## [Data for review]
*** Begin section ***

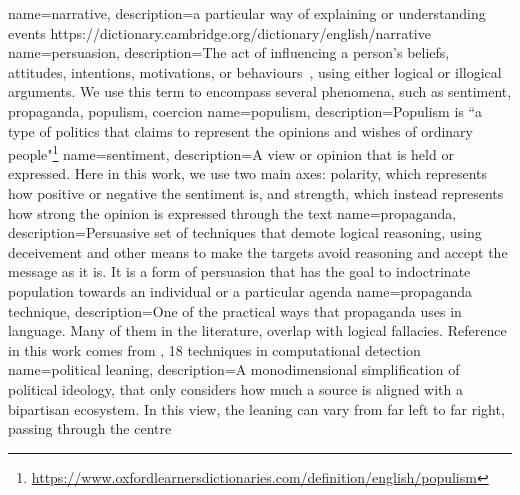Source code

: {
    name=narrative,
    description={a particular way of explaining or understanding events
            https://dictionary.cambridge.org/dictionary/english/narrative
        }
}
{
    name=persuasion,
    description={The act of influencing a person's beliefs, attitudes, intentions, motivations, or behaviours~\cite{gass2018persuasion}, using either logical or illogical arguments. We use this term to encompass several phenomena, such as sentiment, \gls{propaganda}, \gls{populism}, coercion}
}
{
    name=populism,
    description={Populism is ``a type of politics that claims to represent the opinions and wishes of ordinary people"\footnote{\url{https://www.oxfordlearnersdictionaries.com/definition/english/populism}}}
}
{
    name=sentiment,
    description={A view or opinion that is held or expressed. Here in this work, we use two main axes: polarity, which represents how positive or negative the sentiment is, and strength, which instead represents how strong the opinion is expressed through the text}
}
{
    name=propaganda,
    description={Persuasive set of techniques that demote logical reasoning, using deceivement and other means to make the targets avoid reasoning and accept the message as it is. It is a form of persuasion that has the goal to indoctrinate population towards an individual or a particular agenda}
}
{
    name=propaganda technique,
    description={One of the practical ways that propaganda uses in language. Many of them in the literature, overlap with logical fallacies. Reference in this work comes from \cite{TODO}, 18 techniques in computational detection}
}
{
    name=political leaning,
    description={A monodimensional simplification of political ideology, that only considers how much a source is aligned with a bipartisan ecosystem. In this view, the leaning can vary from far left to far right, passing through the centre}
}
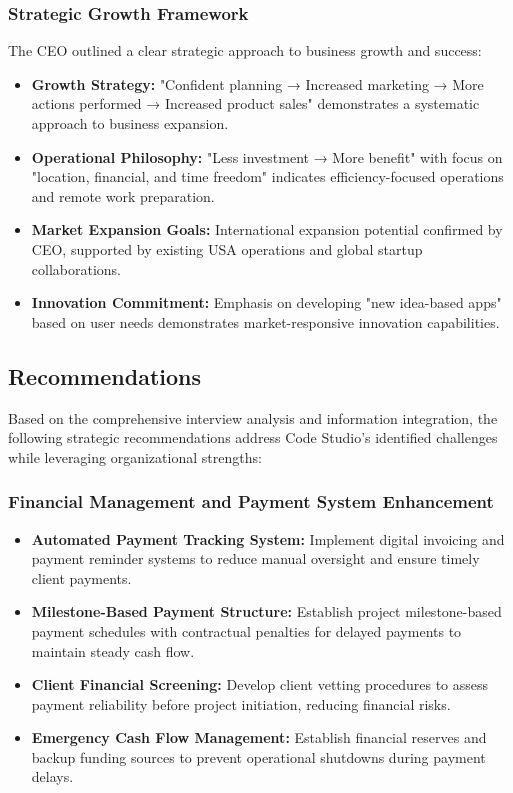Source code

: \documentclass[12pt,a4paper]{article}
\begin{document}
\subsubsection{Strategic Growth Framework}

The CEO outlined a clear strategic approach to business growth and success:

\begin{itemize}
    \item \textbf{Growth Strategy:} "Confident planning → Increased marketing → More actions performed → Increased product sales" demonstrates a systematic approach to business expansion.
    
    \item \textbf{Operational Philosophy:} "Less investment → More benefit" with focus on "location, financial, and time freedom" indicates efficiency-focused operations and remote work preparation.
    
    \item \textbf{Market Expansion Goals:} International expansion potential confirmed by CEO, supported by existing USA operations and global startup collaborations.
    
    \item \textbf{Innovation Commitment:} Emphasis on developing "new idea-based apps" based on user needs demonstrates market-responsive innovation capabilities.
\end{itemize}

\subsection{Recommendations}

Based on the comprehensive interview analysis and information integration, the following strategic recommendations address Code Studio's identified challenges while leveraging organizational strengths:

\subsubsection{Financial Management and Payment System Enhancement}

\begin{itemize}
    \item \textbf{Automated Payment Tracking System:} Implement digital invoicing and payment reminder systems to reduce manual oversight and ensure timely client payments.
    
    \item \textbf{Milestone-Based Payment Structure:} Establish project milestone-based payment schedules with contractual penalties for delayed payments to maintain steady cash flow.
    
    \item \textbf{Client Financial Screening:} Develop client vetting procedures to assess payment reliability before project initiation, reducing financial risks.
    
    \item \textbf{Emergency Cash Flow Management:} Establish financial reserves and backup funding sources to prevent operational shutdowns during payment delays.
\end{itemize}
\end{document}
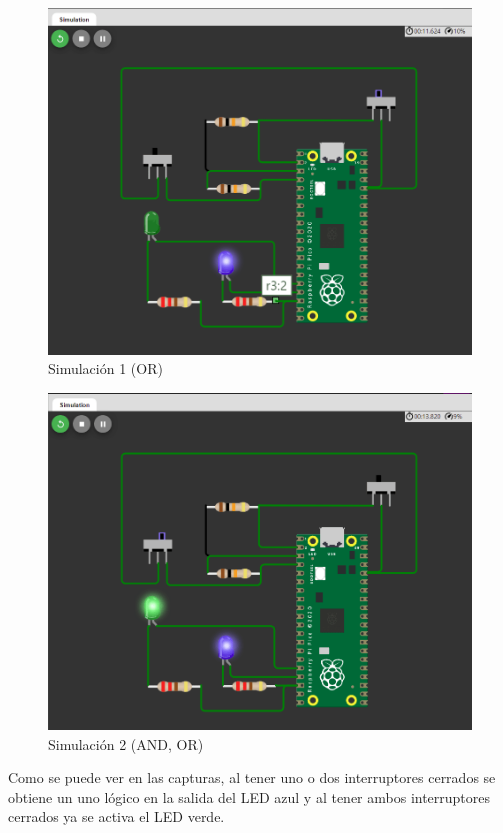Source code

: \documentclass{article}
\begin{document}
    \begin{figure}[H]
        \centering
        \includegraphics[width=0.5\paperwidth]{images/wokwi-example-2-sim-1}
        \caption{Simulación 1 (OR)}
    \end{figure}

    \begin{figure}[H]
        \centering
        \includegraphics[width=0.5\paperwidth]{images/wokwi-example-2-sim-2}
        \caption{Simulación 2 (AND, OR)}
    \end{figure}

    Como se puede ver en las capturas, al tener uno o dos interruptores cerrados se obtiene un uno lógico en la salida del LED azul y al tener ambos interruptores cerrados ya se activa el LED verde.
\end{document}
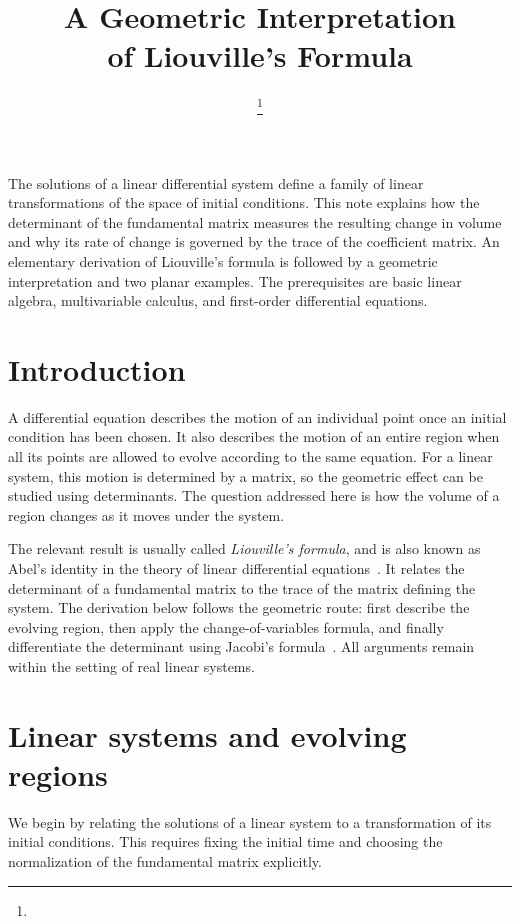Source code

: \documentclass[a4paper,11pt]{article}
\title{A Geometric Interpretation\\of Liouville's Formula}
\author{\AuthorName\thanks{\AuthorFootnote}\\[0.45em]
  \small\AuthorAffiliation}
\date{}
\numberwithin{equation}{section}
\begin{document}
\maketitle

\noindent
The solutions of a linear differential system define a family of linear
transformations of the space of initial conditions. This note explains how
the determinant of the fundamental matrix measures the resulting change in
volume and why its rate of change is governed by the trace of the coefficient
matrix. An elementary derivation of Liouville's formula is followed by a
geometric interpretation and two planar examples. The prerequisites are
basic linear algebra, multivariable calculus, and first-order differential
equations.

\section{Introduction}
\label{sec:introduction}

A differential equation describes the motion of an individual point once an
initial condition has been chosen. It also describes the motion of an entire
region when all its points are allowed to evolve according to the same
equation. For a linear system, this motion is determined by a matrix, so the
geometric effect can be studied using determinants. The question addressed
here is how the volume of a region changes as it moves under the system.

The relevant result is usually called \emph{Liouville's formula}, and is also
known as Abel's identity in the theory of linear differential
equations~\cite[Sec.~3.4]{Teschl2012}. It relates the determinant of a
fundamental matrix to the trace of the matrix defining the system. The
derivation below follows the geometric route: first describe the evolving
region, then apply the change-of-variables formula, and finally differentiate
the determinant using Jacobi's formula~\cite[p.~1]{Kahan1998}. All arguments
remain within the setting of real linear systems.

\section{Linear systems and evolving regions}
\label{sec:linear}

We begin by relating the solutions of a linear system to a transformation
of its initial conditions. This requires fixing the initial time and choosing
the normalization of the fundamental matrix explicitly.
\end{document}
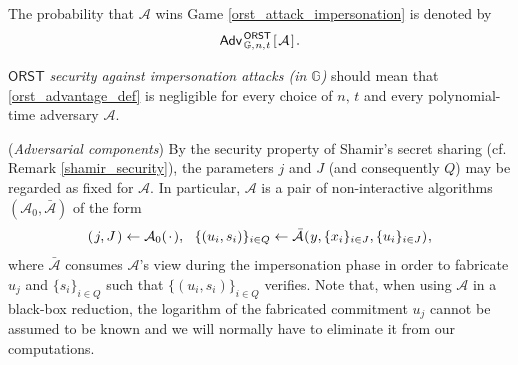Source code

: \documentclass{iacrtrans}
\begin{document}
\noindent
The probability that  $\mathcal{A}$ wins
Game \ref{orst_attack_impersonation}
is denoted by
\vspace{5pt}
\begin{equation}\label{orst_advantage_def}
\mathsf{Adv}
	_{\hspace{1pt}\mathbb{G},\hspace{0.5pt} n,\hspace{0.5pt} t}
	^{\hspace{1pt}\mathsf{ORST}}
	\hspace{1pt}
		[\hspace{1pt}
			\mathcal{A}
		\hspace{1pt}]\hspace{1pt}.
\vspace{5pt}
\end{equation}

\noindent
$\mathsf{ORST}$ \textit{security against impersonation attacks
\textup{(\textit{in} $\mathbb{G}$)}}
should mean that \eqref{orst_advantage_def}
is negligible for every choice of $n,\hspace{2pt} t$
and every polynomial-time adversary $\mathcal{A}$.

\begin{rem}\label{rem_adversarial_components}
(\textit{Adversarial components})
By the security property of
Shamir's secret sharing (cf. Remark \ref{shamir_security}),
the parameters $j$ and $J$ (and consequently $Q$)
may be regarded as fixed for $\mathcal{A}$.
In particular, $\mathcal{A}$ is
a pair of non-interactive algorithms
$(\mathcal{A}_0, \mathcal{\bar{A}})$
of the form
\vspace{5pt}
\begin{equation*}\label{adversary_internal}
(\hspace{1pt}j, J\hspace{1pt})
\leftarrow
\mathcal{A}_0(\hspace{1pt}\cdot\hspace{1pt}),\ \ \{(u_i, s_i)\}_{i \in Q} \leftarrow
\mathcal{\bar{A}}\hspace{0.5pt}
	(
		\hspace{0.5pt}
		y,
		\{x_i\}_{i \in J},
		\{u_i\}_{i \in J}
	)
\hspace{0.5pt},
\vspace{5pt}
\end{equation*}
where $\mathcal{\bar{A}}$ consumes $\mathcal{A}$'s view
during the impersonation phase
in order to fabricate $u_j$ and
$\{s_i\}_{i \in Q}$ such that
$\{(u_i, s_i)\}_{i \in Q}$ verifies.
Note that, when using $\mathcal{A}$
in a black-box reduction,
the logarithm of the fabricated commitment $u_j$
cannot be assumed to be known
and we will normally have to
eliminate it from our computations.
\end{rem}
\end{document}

*** End section ***
*** Begin section ***

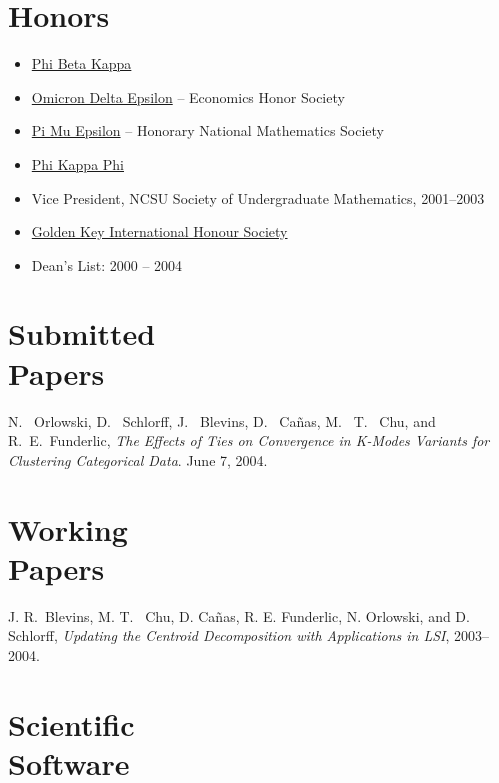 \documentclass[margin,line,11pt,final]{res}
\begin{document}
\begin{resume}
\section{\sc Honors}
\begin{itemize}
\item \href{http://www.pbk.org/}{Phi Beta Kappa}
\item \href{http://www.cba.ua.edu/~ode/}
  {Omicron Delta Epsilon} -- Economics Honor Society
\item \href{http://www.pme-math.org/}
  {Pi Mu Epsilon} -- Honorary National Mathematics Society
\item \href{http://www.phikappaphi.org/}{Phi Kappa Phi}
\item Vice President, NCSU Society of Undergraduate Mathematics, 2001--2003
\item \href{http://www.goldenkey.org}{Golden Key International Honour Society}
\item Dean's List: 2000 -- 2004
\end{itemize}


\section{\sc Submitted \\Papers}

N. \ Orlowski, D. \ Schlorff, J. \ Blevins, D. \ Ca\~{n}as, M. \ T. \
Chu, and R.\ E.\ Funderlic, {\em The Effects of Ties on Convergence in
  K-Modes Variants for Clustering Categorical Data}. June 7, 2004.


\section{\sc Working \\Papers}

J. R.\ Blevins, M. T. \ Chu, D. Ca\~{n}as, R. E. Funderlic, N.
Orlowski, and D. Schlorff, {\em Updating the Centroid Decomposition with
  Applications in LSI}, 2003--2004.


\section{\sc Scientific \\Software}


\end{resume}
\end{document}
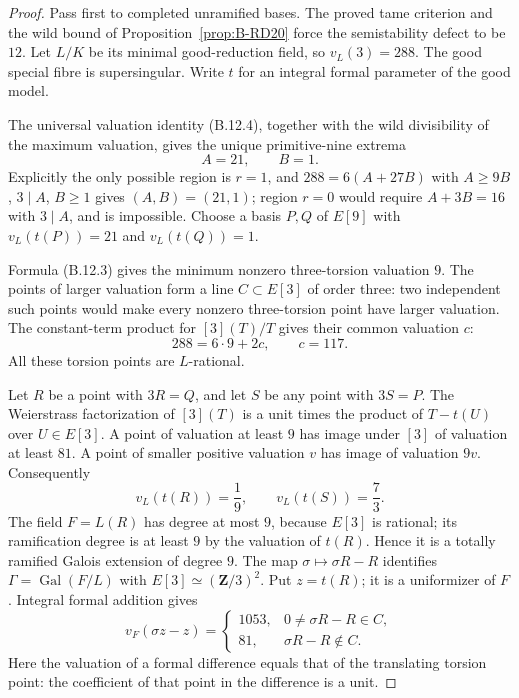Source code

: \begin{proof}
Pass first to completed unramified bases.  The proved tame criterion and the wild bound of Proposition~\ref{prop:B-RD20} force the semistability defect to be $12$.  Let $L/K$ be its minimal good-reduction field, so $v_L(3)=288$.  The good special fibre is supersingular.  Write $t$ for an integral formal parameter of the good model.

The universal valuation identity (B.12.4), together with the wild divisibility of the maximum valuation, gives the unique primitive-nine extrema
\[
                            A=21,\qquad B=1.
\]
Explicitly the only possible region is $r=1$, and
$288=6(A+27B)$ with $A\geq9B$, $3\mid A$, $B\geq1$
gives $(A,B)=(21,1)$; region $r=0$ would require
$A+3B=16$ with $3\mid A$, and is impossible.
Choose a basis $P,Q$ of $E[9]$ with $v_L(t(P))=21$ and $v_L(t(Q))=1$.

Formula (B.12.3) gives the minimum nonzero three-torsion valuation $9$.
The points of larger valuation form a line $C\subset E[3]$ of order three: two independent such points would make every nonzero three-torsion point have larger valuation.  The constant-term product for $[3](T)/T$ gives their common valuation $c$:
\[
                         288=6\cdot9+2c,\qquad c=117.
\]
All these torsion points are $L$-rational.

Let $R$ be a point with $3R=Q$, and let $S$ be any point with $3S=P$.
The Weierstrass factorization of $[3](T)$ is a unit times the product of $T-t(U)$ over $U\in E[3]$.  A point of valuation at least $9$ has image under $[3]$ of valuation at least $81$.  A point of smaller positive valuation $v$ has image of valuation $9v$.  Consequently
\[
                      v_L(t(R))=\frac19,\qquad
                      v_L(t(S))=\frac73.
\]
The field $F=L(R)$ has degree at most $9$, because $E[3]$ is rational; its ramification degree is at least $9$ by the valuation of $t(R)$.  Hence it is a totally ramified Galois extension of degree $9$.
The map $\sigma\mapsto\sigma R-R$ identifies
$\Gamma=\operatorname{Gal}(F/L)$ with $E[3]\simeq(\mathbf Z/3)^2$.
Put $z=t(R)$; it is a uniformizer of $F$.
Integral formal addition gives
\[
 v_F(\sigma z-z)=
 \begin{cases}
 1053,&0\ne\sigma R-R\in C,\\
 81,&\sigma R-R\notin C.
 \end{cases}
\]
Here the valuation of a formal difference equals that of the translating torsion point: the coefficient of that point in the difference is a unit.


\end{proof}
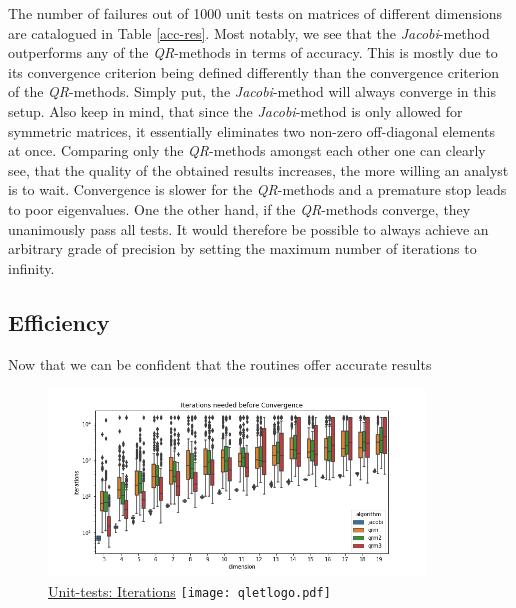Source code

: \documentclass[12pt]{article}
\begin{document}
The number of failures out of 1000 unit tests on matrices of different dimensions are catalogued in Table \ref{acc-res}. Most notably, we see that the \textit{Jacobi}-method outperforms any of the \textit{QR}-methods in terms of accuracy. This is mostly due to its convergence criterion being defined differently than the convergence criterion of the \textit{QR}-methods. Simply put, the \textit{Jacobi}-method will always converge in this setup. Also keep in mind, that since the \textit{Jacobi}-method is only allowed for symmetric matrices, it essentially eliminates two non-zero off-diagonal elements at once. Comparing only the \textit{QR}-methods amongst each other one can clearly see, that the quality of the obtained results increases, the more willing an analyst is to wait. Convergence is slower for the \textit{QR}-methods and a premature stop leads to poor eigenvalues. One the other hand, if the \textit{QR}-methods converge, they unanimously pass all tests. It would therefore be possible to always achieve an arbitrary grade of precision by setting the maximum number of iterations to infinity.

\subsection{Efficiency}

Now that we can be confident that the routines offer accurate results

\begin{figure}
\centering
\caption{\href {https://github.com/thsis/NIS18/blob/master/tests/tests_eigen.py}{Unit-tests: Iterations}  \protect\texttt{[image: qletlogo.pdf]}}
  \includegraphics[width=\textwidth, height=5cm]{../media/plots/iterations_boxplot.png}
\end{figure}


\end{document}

*** End section ***

## [Problem requirements]
Of all the lines in the data, count those that contain "from" and give that figure with nothing else.

## [Response to this task]
3